EXERCISE OBJECTIVE: Your answer should be a single number: the count of lines in the listing that contain "dataai".

== INPUT DATA

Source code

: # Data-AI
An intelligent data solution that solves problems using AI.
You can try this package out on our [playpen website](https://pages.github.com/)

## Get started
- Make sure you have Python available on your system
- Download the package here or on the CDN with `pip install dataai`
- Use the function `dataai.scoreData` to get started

====
== INPUT DATA

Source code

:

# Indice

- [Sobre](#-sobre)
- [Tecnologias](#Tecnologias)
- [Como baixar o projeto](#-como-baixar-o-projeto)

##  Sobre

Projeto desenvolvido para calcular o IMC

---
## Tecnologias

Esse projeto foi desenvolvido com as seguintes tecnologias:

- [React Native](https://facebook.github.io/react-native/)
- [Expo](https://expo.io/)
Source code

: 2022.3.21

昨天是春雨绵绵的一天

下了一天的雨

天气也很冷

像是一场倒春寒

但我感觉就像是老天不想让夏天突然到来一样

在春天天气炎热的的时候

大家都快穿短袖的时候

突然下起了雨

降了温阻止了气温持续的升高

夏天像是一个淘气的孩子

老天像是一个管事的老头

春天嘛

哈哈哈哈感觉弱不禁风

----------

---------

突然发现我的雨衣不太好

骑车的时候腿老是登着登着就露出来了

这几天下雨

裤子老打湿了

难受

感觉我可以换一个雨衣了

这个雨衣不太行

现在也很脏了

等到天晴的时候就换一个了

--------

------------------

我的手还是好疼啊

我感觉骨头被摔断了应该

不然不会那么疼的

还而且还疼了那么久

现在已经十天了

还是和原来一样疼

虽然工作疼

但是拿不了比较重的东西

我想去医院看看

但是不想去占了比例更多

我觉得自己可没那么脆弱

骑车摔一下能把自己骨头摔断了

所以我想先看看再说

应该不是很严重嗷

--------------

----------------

====

ANSWER TO THE EXERCISE: 2